The Banking Sector in Zimbabwe
The report on the Zimbabwean banking industry covers the Reserve Bank of Zimbabwe and deposit-taking institutions such as commercial banks, co-operatives, microfinance institutions (MFIs) and building societies. In 2016 the financial services sector contributed about 7% to GDP and total banking sector assets grew by 9.6% from US$10.26bn in September 2017 to US$11.25bn at the end of 2017. Of the current 19 licensed banks, 14 are commercial banks, four are building societies and there is one merchant bank that has been in provisional judicial management since 2015. In the sector 189 licensed MFIs are active; 184 are credit-only and money-lending MFIs while five are deposit-taking MFIs.

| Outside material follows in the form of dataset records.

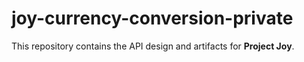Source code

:# joy-currency-conversion-private
 This repository contains the API design and artifacts for **Project Joy**.
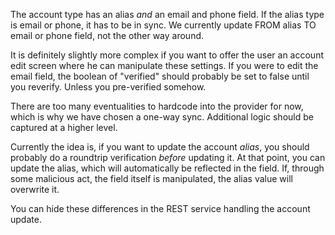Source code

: The account type has an alias _and_ an email and phone field.
If the alias type is email or phone, it has to be in sync.
We currently update FROM alias TO email or phone field, not the other way around.

It is definitely slightly more complex if you want to offer the user an account edit screen where he can manipulate these settings.
If you were to edit the email field, the boolean of "verified" should probably be set to false until you reverify. Unless you pre-verified somehow.

There are too many eventualities to hardcode into the provider for now, which is why we have chosen a one-way sync.
Additional logic should be captured at a higher level.

Currently the idea is, if you want to update the account _alias_, you should probably do a roundtrip verification _before_ updating it.
At that point, you can update the alias, which will automatically be reflected in the field.
If, through some malicious act, the field itself is manipulated, the alias value will overwrite it.

You can hide these differences in the REST service handling the account update.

The current distress in the Zimbabwean banking sector is caused by an operating environment characterised by weak economic activity and cash and foreign currency shortages. Fiscal imbalances combined with the large volume of domestic borrowing in 2015/16 weakened the financial sector. The fiscal cash deficit was largely financed from domestic financial markets as external arrears prevented Zimbabwe from gaining access to international capital markets. Cash shortages followed, financing for imports dried up, and the current account deficit narrowed dramatically. The liquidity of banks is still under threat from the large fiscal deficit and government’s efforts to settle lending from banks by Treasury Bills that are being traded at discounts of around 40%.